Disaster befalls me later in my hotel room! They moved me to a bigger room with a TV at no extra cost, but before that, as I was getting the stuff ready for mailing, I realize I've lost my India Lonely Planet Guide. I'm pretty sure I left it on the bus in Raxaull, cause I was in a hurry and the bag was up on the rack and the stupid book must have fallen out. I don't NEED the book, but it would have been a good resource for later, but all the leaves I collected from the Bodhi Tree were inside the book! Woe is me! I had thought, properly mounted, they would make cool gifts. I have only a teeny little leaf I left in my notebook for good luck left. Dang it!

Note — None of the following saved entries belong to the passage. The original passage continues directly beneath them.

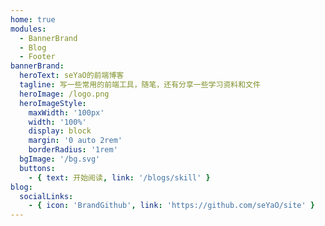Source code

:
 ```yaml
---
home: true
modules:
  - BannerBrand
  - Blog
  - Footer
bannerBrand:
  heroText: seYaO的前端博客
  tagline: 写一些常用的前端工具，随笔，还有分享一些学习资料和文件
  heroImage: /logo.png
  heroImageStyle:
    maxWidth: '100px'
    width: '100%'
    display: block
    margin: '0 auto 2rem'
    borderRadius: '1rem'
  bgImage: '/bg.svg'
  buttons:
    - { text: 开始阅读, link: '/blogs/skill' }
blog:
  socialLinks:
    - { icon: 'BrandGithub', link: 'https://github.com/seYaO/site' }
---
```

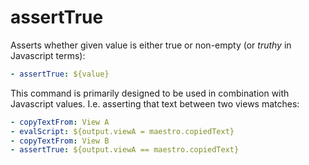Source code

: # assertTrue

Asserts whether given value is either true or non-empty (or _truthy_ in Javascript terms):

```yaml
- assertTrue: ${value}
```

This command is primarily designed to be used in combination with Javascript values. I.e. asserting that text between two views matches:

```yaml
- copyTextFrom: View A
- evalScript: ${output.viewA = maestro.copiedText}
- copyTextFrom: View B
- assertTrue: ${output.viewA == maestro.copiedText}
```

Now would be a really good time for Trans Dimensional Shift Theory to kick in the Temporal Adjustment Reaction (TAR).

Here’s something: I went to the ATM to get some cash. AND LEFT MY CARD IN THE MACHINE! Luckily a woman from Denmark got it for me and called me back. Then I noticed the receipts for the cash machine were one transaction behind and my receipt was someone else’s Still, I gotta find the Post Office today and then mail the stuff off I’m not keeping. I might buy a little violin type thingie a guy was trying to sell me yesterday from him before I mail everything off.